Make a prediction

You're now ready to use the test data in df_for_prediction to make a prediction request. The prediction request invokes your model to predict what species of penguin is represented by the penguin characteristics in each row in df_for_prediction.

Prepare prediction test data

Before you can use the test data to create predictions, you remove the species column. Because the species of penguin is what you're predicting, it can't be included in the test data used to create a prediction. After you remove the species column, you convert the data to a Python list because that's what the predict method takes as input. Run the following code convert your data to a Python list:

# Remove the species column
df_for_prediction.pop(LABEL_COLUMN)

# Convert data to a Python list
test_data_list = df_for_prediction.values.tolist()

(Optional) View test data

To help you understand the test data, you can run the following line of code to view it:

test_data_list

In each row, the respective values in each of the six columns refer to the following characteristics of one penguin:

Column Penguin characteristic
0 island - The island where a species of penguin is found. The island value mapping is 0 for Dream, 1 for Biscoe, and 2 for Torgersen.
1 culmen_length_mm - The length of the ridge along the top of the bill of a penguin.
2 culmen_depth_mm - The height of the bill of a penguin.
3 flipper_length_mm - The length of the flipper-like wing of a penguin.
4 body_mass_g - The mass of the body of a pen.
5 sex - The sex of the penguin. 0 is FEMALE and 1 is MALE.

Send the prediction request

To create a prediction request, pass the Python list of test data you created to the endpoint's predict method.

The predict method evaluates the characteristics in each row and uses them to predict what kind of penguin they represent. Run the following code to create your predictions. The returned predictions contain a list of rows, where each row has three columns (Adelie Penguin (Pygoscelis adeliae) (column 1), Chinstrap penguin (Pygoscelis antarctica) (column 2), or Gentoo penguin (Pygoscelis papua) (column 3)).

# Get your predictions.
predictions = endpoint.predict(instances=test_data_list)

# View the predictions
predictions.predictions

Each column in a row contains a value, and the higher the value, the greater the confidence that the species of the penguin represented by that column is a correct prediction. For example, in the following sample prediction output row, the model uses the characteristics of the sample penguin data row to predict that the penguin is most likely of the Adelie Penguin (Pygoscelis adeliae) species. This is because the highest value, 0.732703805, is in the first column.
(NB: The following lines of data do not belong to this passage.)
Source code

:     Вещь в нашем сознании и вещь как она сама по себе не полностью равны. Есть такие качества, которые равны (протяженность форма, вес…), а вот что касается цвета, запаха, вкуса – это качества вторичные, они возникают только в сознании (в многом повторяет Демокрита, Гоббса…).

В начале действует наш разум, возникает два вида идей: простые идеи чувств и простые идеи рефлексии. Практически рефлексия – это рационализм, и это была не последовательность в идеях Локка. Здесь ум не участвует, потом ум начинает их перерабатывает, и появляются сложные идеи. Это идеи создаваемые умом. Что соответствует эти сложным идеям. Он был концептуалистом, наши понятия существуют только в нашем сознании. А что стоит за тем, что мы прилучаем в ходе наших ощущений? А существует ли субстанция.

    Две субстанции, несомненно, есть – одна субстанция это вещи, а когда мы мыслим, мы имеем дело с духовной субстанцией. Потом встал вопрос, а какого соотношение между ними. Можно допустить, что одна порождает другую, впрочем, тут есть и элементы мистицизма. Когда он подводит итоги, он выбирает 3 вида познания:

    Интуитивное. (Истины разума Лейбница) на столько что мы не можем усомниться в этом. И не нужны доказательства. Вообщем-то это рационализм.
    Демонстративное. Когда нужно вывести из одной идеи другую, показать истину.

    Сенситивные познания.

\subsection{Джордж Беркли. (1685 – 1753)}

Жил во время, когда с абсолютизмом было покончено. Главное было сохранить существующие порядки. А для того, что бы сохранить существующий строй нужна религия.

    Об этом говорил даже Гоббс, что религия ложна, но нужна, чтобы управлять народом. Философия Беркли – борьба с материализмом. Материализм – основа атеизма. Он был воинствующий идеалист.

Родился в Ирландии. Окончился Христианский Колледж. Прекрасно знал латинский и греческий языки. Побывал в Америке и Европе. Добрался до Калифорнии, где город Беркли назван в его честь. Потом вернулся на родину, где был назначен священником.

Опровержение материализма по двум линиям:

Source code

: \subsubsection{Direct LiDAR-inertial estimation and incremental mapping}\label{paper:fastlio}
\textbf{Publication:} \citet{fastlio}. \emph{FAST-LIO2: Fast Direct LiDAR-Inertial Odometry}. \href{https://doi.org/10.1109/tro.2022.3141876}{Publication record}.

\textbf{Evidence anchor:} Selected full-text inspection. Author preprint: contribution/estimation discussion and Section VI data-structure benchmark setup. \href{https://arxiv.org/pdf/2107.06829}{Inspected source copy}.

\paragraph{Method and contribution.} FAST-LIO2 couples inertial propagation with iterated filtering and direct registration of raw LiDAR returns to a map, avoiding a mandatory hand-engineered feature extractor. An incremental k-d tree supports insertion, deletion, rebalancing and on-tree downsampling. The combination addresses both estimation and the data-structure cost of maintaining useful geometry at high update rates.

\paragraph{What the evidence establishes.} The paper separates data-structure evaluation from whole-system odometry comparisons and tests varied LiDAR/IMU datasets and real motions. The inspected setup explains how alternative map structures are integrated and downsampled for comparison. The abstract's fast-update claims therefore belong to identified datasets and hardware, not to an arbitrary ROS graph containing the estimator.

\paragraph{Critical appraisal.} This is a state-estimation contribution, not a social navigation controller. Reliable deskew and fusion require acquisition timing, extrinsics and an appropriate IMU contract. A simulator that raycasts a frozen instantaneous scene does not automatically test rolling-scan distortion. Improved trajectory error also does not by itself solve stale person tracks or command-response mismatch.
[0.732703805, 0.233752429, 0.0335437432]

In the following code, the NumPy argmax method returns the column for each row that contains the highest value. The highest value corresponds to the prediction that is most likely correct. The second line displays the array of predictions.

# Get the prediction for each set of input data.
species_predictions = np.argmax(predictions.predictions, axis=1)

# View the best prediction for the penguin characteristics in each row.
species_predictions

Each result in the species_predictions array predicts which penguin species the values in the corresponding row of test data corresponds to. For example, the first value is 0, which maps to the Adelie Penguin (Pygoscelis adeliae) species. This means that your model predicts that the species of a penguin with the characteristics in the first row of your test data is Adelie Penguin (Pygoscelis adeliae).

Clean up resources

Now that you're done, you can continue to use your notebook to explore and learn more about the resources you created and how they work.

Delete your resources

When you're ready, we recommend that you delete the Google Cloud resources you created during this tutorial so that you don't incur unnecessary charges. There are two ways to delete your resources:

  • Delete your project, which also deletes all the resources associated with your project. For more information, see Shutting down (deleting) projects.

  • Run code that deletes your training job (a CustomTrainingJob object), model (a Model object), endpoint (an Endpoint object), and Cloud Storage bucket. This option retains your project and any other resources you might have created that you don't explicitly delete with your code.

    You must undeploy your model before you can delete it by passing force=True to the endpoint.delete method.

    To retain your project and delete only resources you created during this tutorial, run the following code in your notebook:

import os

# Delete the training job
job.delete()

# Delete the endpoint and undeploy the model from it
endpoint.delete(force=True)

# Delete the model
model.delete()

# Delete the storage bucket and its contents
bucket.delete(force=True)

Delete your Vertex AI Workbench instance

You can keep your Vertex AI Workbench instance to use for future work. If you keep it, make sure you are aware of its cost. For more information, see Vertex AI Workbench pricing.

If you want to delete the Vertex AI Workbench instance, do the following:

  1. In the Google Cloud console, go to the Vertex AI Workbench Instances page.

    Go to Instances

  2. Select your Vertex AI Workbench instance.

  3. In the upper menu, click  Delete.

  4. In the Delete instance confirmation dialog, click Confirm. It takes a few minutes for the deletion to complete.